- TASK PROMPT -
In the entries below, filter for the word "sender" and copy every matching line.

- GIVEN ENTRIES -
━━━━━━━━━━━━━━━━

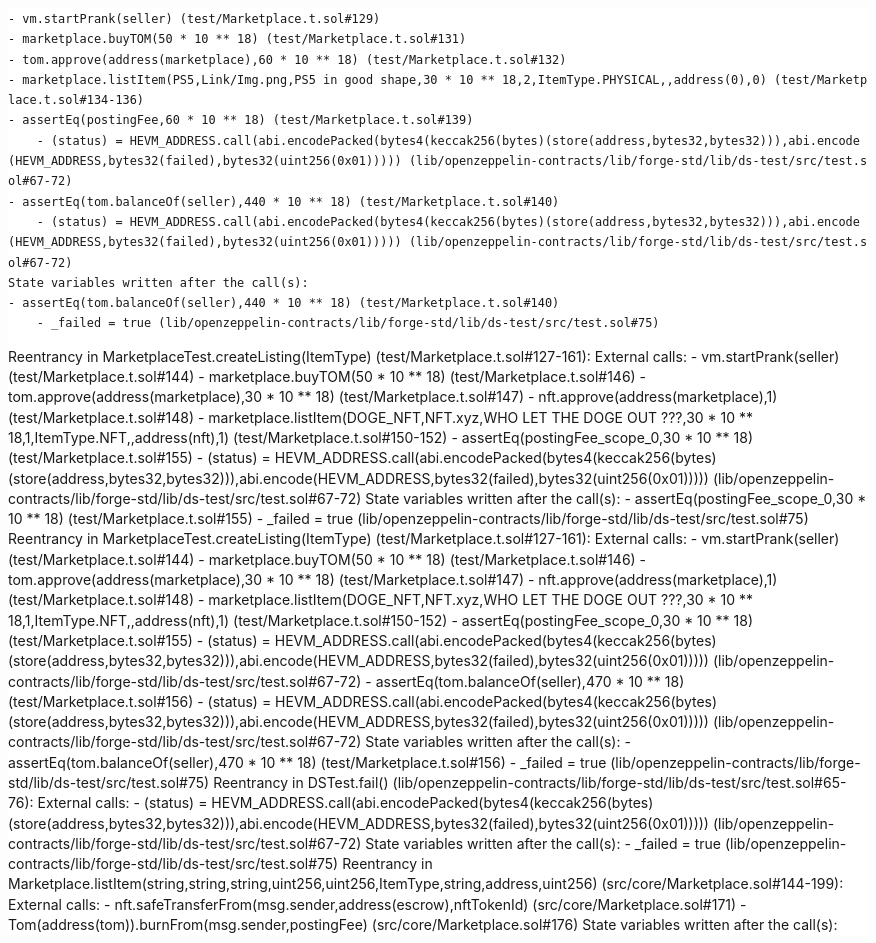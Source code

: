 	- vm.startPrank(seller) (test/Marketplace.t.sol#129)
	- marketplace.buyTOM(50 * 10 ** 18) (test/Marketplace.t.sol#131)
	- tom.approve(address(marketplace),60 * 10 ** 18) (test/Marketplace.t.sol#132)
	- marketplace.listItem(PS5,Link/Img.png,PS5 in good shape,30 * 10 ** 18,2,ItemType.PHYSICAL,,address(0),0) (test/Marketplace.t.sol#134-136)
	- assertEq(postingFee,60 * 10 ** 18) (test/Marketplace.t.sol#139)
		- (status) = HEVM_ADDRESS.call(abi.encodePacked(bytes4(keccak256(bytes)(store(address,bytes32,bytes32))),abi.encode(HEVM_ADDRESS,bytes32(failed),bytes32(uint256(0x01))))) (lib/openzeppelin-contracts/lib/forge-std/lib/ds-test/src/test.sol#67-72)
	- assertEq(tom.balanceOf(seller),440 * 10 ** 18) (test/Marketplace.t.sol#140)
		- (status) = HEVM_ADDRESS.call(abi.encodePacked(bytes4(keccak256(bytes)(store(address,bytes32,bytes32))),abi.encode(HEVM_ADDRESS,bytes32(failed),bytes32(uint256(0x01))))) (lib/openzeppelin-contracts/lib/forge-std/lib/ds-test/src/test.sol#67-72)
	State variables written after the call(s):
	- assertEq(tom.balanceOf(seller),440 * 10 ** 18) (test/Marketplace.t.sol#140)
		- _failed = true (lib/openzeppelin-contracts/lib/forge-std/lib/ds-test/src/test.sol#75)
Reentrancy in MarketplaceTest.createListing(ItemType) (test/Marketplace.t.sol#127-161):
	External calls:
	- vm.startPrank(seller) (test/Marketplace.t.sol#144)
	- marketplace.buyTOM(50 * 10 ** 18) (test/Marketplace.t.sol#146)
	- tom.approve(address(marketplace),30 * 10 ** 18) (test/Marketplace.t.sol#147)
	- nft.approve(address(marketplace),1) (test/Marketplace.t.sol#148)
	- marketplace.listItem(DOGE_NFT,NFT.xyz,WHO LET THE DOGE OUT ???,30 * 10 ** 18,1,ItemType.NFT,,address(nft),1) (test/Marketplace.t.sol#150-152)
	- assertEq(postingFee_scope_0,30 * 10 ** 18) (test/Marketplace.t.sol#155)
		- (status) = HEVM_ADDRESS.call(abi.encodePacked(bytes4(keccak256(bytes)(store(address,bytes32,bytes32))),abi.encode(HEVM_ADDRESS,bytes32(failed),bytes32(uint256(0x01))))) (lib/openzeppelin-contracts/lib/forge-std/lib/ds-test/src/test.sol#67-72)
	State variables written after the call(s):
	- assertEq(postingFee_scope_0,30 * 10 ** 18) (test/Marketplace.t.sol#155)
		- _failed = true (lib/openzeppelin-contracts/lib/forge-std/lib/ds-test/src/test.sol#75)
Reentrancy in MarketplaceTest.createListing(ItemType) (test/Marketplace.t.sol#127-161):
	External calls:
	- vm.startPrank(seller) (test/Marketplace.t.sol#144)
	- marketplace.buyTOM(50 * 10 ** 18) (test/Marketplace.t.sol#146)
	- tom.approve(address(marketplace),30 * 10 ** 18) (test/Marketplace.t.sol#147)
	- nft.approve(address(marketplace),1) (test/Marketplace.t.sol#148)
	- marketplace.listItem(DOGE_NFT,NFT.xyz,WHO LET THE DOGE OUT ???,30 * 10 ** 18,1,ItemType.NFT,,address(nft),1) (test/Marketplace.t.sol#150-152)
	- assertEq(postingFee_scope_0,30 * 10 ** 18) (test/Marketplace.t.sol#155)
		- (status) = HEVM_ADDRESS.call(abi.encodePacked(bytes4(keccak256(bytes)(store(address,bytes32,bytes32))),abi.encode(HEVM_ADDRESS,bytes32(failed),bytes32(uint256(0x01))))) (lib/openzeppelin-contracts/lib/forge-std/lib/ds-test/src/test.sol#67-72)
	- assertEq(tom.balanceOf(seller),470 * 10 ** 18) (test/Marketplace.t.sol#156)
		- (status) = HEVM_ADDRESS.call(abi.encodePacked(bytes4(keccak256(bytes)(store(address,bytes32,bytes32))),abi.encode(HEVM_ADDRESS,bytes32(failed),bytes32(uint256(0x01))))) (lib/openzeppelin-contracts/lib/forge-std/lib/ds-test/src/test.sol#67-72)
	State variables written after the call(s):
	- assertEq(tom.balanceOf(seller),470 * 10 ** 18) (test/Marketplace.t.sol#156)
		- _failed = true (lib/openzeppelin-contracts/lib/forge-std/lib/ds-test/src/test.sol#75)
Reentrancy in DSTest.fail() (lib/openzeppelin-contracts/lib/forge-std/lib/ds-test/src/test.sol#65-76):
	External calls:
	- (status) = HEVM_ADDRESS.call(abi.encodePacked(bytes4(keccak256(bytes)(store(address,bytes32,bytes32))),abi.encode(HEVM_ADDRESS,bytes32(failed),bytes32(uint256(0x01))))) (lib/openzeppelin-contracts/lib/forge-std/lib/ds-test/src/test.sol#67-72)
	State variables written after the call(s):
	- _failed = true (lib/openzeppelin-contracts/lib/forge-std/lib/ds-test/src/test.sol#75)
Reentrancy in Marketplace.listItem(string,string,string,uint256,uint256,ItemType,string,address,uint256) (src/core/Marketplace.sol#144-199):
	External calls:
	- nft.safeTransferFrom(msg.sender,address(escrow),nftTokenId) (src/core/Marketplace.sol#171)
	- Tom(address(tom)).burnFrom(msg.sender,postingFee) (src/core/Marketplace.sol#176)
	State variables written after the call(s):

━━━━━━━━━━━━━━━━

- TASK RESULT -
	- nft.safeTransferFrom(msg.sender,address(escrow),nftTokenId) (src/core/Marketplace.sol#171)
	- Tom(address(tom)).burnFrom(msg.sender,postingFee) (src/core/Marketplace.sol#176)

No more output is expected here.